#### Your objective:
Each entry that follows should be written again verbatim.

#### Input data:
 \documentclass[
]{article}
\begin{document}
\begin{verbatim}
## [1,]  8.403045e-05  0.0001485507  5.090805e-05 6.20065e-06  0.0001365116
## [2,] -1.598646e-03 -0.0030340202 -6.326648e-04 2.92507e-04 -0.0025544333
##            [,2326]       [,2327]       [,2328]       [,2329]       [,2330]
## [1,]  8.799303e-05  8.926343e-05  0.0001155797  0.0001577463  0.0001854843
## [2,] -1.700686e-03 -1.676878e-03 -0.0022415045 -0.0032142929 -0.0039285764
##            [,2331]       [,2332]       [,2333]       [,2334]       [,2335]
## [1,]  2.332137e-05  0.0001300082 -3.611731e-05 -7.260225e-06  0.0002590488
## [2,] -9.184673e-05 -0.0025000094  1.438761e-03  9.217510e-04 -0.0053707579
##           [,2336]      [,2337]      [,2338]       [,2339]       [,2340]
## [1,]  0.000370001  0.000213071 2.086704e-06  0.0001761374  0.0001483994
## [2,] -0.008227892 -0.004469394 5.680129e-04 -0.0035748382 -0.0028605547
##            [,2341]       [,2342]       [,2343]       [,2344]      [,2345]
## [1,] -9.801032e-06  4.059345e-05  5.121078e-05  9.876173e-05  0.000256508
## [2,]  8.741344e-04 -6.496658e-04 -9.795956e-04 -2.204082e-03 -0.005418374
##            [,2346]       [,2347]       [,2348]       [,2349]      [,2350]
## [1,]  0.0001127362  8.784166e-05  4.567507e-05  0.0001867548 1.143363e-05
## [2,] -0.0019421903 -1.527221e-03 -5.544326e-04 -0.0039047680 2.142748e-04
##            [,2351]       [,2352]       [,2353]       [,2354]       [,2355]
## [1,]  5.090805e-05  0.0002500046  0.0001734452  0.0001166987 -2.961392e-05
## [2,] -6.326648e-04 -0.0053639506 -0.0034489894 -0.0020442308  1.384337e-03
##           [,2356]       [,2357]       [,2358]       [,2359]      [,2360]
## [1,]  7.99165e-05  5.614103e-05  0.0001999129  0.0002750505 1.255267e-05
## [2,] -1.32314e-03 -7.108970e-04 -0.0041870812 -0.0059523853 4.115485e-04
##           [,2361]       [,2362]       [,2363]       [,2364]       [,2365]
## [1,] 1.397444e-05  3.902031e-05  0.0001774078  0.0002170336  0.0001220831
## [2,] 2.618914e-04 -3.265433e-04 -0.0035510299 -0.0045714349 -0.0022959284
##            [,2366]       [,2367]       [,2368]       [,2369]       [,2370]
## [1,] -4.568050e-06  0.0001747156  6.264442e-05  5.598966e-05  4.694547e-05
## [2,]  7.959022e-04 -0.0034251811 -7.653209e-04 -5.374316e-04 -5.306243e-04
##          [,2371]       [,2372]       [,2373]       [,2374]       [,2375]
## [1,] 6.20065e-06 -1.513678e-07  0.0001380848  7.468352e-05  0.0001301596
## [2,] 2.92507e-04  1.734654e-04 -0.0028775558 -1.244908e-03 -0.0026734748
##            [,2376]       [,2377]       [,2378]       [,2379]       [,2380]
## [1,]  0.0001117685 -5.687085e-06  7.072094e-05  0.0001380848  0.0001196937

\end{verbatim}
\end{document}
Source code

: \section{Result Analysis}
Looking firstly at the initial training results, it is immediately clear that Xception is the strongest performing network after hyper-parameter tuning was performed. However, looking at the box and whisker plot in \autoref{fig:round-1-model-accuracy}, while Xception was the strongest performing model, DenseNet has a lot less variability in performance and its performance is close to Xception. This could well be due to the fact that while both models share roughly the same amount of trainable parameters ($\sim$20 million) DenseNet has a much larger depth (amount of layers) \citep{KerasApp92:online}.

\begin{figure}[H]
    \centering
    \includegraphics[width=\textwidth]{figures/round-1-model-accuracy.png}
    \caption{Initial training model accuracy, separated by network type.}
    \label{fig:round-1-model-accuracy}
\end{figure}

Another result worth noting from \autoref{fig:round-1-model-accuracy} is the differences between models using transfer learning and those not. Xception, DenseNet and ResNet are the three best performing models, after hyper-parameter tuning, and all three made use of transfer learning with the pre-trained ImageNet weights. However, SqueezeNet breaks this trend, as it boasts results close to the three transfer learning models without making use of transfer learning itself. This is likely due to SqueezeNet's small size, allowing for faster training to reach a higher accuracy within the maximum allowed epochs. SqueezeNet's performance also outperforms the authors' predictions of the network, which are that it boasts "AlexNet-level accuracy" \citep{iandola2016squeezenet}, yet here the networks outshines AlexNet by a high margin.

#### Response to this exercise:
 \documentclass[
]{article}
\begin{document}
\begin{verbatim}
## [1,]  8.403045e-05  0.0001485507  5.090805e-05 6.20065e-06  0.0001365116
## [2,] -1.598646e-03 -0.0030340202 -6.326648e-04 2.92507e-04 -0.0025544333
##            [,2326]       [,2327]       [,2328]       [,2329]       [,2330]
## [1,]  8.799303e-05  8.926343e-05  0.0001155797  0.0001577463  0.0001854843
## [2,] -1.700686e-03 -1.676878e-03 -0.0022415045 -0.0032142929 -0.0039285764
##            [,2331]       [,2332]       [,2333]       [,2334]       [,2335]
## [1,]  2.332137e-05  0.0001300082 -3.611731e-05 -7.260225e-06  0.0002590488
## [2,] -9.184673e-05 -0.0025000094  1.438761e-03  9.217510e-04 -0.0053707579
##           [,2336]      [,2337]      [,2338]       [,2339]       [,2340]
## [1,]  0.000370001  0.000213071 2.086704e-06  0.0001761374  0.0001483994
## [2,] -0.008227892 -0.004469394 5.680129e-04 -0.0035748382 -0.0028605547
##            [,2341]       [,2342]       [,2343]       [,2344]      [,2345]
## [1,] -9.801032e-06  4.059345e-05  5.121078e-05  9.876173e-05  0.000256508
## [2,]  8.741344e-04 -6.496658e-04 -9.795956e-04 -2.204082e-03 -0.005418374
##            [,2346]       [,2347]       [,2348]       [,2349]      [,2350]
## [1,]  0.0001127362  8.784166e-05  4.567507e-05  0.0001867548 1.143363e-05
## [2,] -0.0019421903 -1.527221e-03 -5.544326e-04 -0.0039047680 2.142748e-04
##            [,2351]       [,2352]       [,2353]       [,2354]       [,2355]
## [1,]  5.090805e-05  0.0002500046  0.0001734452  0.0001166987 -2.961392e-05
## [2,] -6.326648e-04 -0.0053639506 -0.0034489894 -0.0020442308  1.384337e-03
##           [,2356]       [,2357]       [,2358]       [,2359]      [,2360]
## [1,]  7.99165e-05  5.614103e-05  0.0001999129  0.0002750505 1.255267e-05
## [2,] -1.32314e-03 -7.108970e-04 -0.0041870812 -0.0059523853 4.115485e-04
##           [,2361]       [,2362]       [,2363]       [,2364]       [,2365]
## [1,] 1.397444e-05  3.902031e-05  0.0001774078  0.0002170336  0.0001220831
## [2,] 2.618914e-04 -3.265433e-04 -0.0035510299 -0.0045714349 -0.0022959284
##            [,2366]       [,2367]       [,2368]       [,2369]       [,2370]
## [1,] -4.568050e-06  0.0001747156  6.264442e-05  5.598966e-05  4.694547e-05
## [2,]  7.959022e-04 -0.0034251811 -7.653209e-04 -5.374316e-04 -5.306243e-04
##          [,2371]       [,2372]       [,2373]       [,2374]       [,2375]
## [1,] 6.20065e-06 -1.513678e-07  0.0001380848  7.468352e-05  0.0001301596
## [2,] 2.92507e-04  1.734654e-04 -0.0028775558 -1.244908e-03 -0.0026734748
##            [,2376]       [,2377]       [,2378]       [,2379]       [,2380]
## [1,]  0.0001117685 -5.687085e-06  7.072094e-05  0.0001380848  0.0001196937

\end{verbatim}
\end{document}
Source code

: \section{Result Analysis}
Looking firstly at the initial training results, it is immediately clear that Xception is the strongest performing network after hyper-parameter tuning was performed. However, looking at the box and whisker plot in \autoref{fig:round-1-model-accuracy}, while Xception was the strongest performing model, DenseNet has a lot less variability in performance and its performance is close to Xception. This could well be due to the fact that while both models share roughly the same amount of trainable parameters ($\sim$20 million) DenseNet has a much larger depth (amount of layers) \citep{KerasApp92:online}.

\begin{figure}[H]
    \centering
    \includegraphics[width=\textwidth]{figures/round-1-model-accuracy.png}
    \caption{Initial training model accuracy, separated by network type.}
    \label{fig:round-1-model-accuracy}
\end{figure}

Another result worth noting from \autoref{fig:round-1-model-accuracy} is the differences between models using transfer learning and those not. Xception, DenseNet and ResNet are the three best performing models, after hyper-parameter tuning, and all three made use of transfer learning with the pre-trained ImageNet weights. However, SqueezeNet breaks this trend, as it boasts results close to the three transfer learning models without making use of transfer learning itself. This is likely due to SqueezeNet's small size, allowing for faster training to reach a higher accuracy within the maximum allowed epochs. SqueezeNet's performance also outperforms the authors' predictions of the network, which are that it boasts "AlexNet-level accuracy" \citep{iandola2016squeezenet}, yet here the networks outshines AlexNet by a high margin.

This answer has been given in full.